Segment Start: Input material

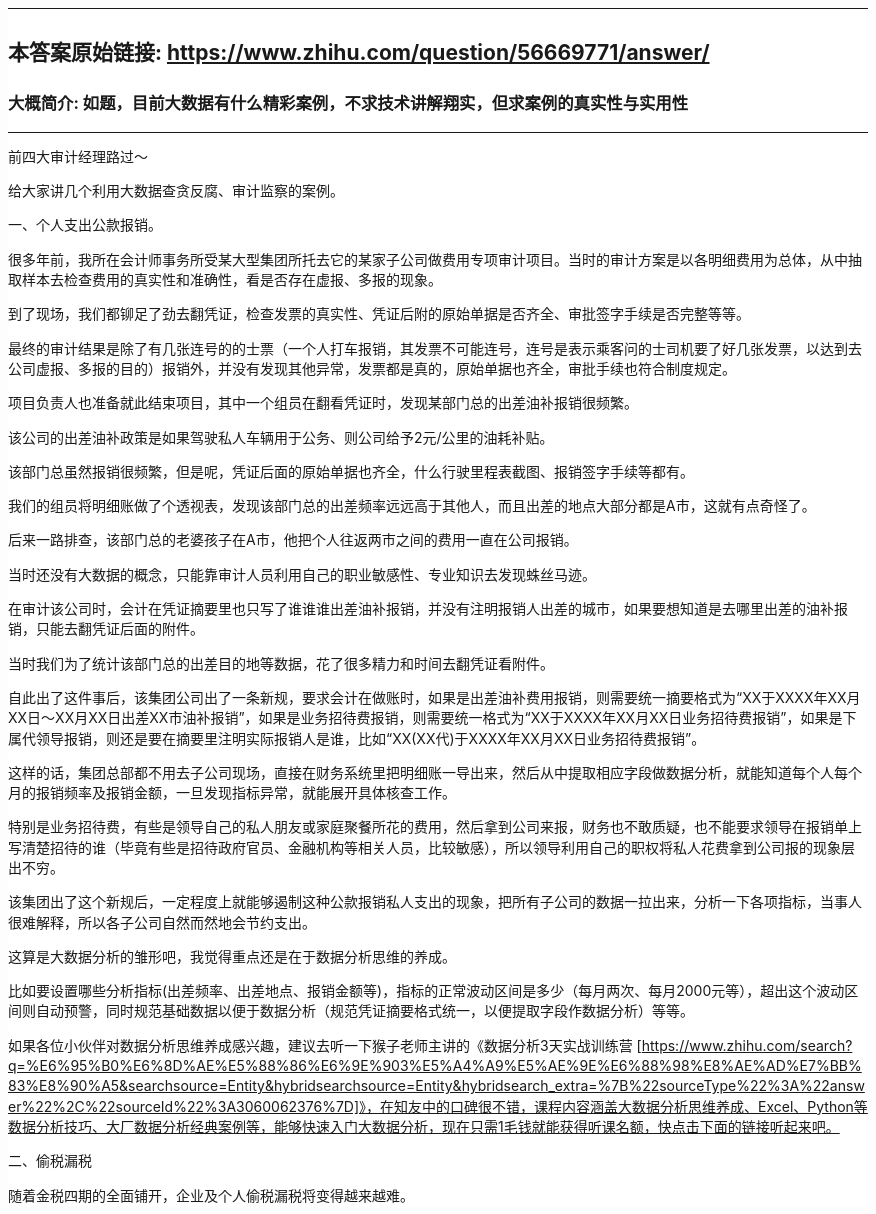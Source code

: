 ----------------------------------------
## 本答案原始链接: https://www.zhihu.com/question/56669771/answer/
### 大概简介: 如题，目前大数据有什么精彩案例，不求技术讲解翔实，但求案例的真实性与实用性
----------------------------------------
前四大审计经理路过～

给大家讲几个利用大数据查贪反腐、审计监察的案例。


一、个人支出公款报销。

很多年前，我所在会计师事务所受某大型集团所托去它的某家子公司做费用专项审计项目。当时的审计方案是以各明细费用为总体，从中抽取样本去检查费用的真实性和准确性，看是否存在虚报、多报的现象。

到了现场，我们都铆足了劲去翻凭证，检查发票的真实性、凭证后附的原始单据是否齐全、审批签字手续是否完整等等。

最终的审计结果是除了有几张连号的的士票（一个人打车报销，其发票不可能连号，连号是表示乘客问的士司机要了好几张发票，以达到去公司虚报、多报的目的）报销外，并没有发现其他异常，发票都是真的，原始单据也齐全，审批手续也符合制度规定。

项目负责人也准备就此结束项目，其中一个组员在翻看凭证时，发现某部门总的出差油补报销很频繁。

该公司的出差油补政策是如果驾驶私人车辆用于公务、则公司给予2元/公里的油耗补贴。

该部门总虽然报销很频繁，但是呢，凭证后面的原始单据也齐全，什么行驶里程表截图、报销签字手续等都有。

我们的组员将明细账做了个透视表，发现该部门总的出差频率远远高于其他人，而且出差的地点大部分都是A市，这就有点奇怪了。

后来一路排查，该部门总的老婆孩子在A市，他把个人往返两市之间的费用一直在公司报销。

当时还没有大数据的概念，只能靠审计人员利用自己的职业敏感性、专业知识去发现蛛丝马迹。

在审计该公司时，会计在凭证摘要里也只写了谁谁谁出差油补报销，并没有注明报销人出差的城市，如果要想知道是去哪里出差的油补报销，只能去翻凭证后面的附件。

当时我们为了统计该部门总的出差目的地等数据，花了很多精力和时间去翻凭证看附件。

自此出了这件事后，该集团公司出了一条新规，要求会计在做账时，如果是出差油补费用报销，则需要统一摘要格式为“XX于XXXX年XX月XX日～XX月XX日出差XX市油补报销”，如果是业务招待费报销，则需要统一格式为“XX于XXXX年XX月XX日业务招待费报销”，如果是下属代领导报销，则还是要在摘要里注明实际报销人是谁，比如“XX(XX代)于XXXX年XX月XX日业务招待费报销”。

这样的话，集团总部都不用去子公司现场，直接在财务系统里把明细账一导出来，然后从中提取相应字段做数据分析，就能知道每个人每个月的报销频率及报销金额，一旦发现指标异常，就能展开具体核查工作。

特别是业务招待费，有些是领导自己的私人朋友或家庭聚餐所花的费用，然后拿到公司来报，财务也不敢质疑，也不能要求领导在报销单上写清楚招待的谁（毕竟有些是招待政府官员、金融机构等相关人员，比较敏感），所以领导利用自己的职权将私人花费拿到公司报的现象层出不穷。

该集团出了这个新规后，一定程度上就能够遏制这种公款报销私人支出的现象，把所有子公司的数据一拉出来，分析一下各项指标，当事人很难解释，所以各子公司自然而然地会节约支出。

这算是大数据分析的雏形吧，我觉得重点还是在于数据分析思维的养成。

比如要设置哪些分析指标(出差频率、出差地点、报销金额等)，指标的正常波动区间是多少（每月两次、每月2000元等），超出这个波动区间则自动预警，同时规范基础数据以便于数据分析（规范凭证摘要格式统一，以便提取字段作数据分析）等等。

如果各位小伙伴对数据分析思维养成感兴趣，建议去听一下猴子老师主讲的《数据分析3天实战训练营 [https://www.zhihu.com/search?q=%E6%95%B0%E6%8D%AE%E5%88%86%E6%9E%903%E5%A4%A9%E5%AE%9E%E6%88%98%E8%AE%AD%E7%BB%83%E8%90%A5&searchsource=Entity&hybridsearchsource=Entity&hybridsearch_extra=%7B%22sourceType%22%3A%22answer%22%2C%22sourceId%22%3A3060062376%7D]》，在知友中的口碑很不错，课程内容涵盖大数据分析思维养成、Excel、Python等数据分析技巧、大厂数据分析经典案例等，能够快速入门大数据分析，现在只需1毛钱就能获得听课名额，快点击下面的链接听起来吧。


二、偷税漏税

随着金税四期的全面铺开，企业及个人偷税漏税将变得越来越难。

Segment End: Input material

Task to carry out >> Return word for word the lines above from the line with "最终的审计结果是除了有几张连" to the line with "这样的话，集团总部都不用去子", including both and leaving out all others.

Response below >>
最终的审计结果是除了有几张连号的的士票（一个人打车报销，其发票不可能连号，连号是表示乘客问的士司机要了好几张发票，以达到去公司虚报、多报的目的）报销外，并没有发现其他异常，发票都是真的，原始单据也齐全，审批手续也符合制度规定。

项目负责人也准备就此结束项目，其中一个组员在翻看凭证时，发现某部门总的出差油补报销很频繁。

该公司的出差油补政策是如果驾驶私人车辆用于公务、则公司给予2元/公里的油耗补贴。

该部门总虽然报销很频繁，但是呢，凭证后面的原始单据也齐全，什么行驶里程表截图、报销签字手续等都有。

我们的组员将明细账做了个透视表，发现该部门总的出差频率远远高于其他人，而且出差的地点大部分都是A市，这就有点奇怪了。

后来一路排查，该部门总的老婆孩子在A市，他把个人往返两市之间的费用一直在公司报销。

当时还没有大数据的概念，只能靠审计人员利用自己的职业敏感性、专业知识去发现蛛丝马迹。

在审计该公司时，会计在凭证摘要里也只写了谁谁谁出差油补报销，并没有注明报销人出差的城市，如果要想知道是去哪里出差的油补报销，只能去翻凭证后面的附件。

当时我们为了统计该部门总的出差目的地等数据，花了很多精力和时间去翻凭证看附件。

自此出了这件事后，该集团公司出了一条新规，要求会计在做账时，如果是出差油补费用报销，则需要统一摘要格式为“XX于XXXX年XX月XX日～XX月XX日出差XX市油补报销”，如果是业务招待费报销，则需要统一格式为“XX于XXXX年XX月XX日业务招待费报销”，如果是下属代领导报销，则还是要在摘要里注明实际报销人是谁，比如“XX(XX代)于XXXX年XX月XX日业务招待费报销”。

这样的话，集团总部都不用去子公司现场，直接在财务系统里把明细账一导出来，然后从中提取相应字段做数据分析，就能知道每个人每个月的报销频率及报销金额，一旦发现指标异常，就能展开具体核查工作。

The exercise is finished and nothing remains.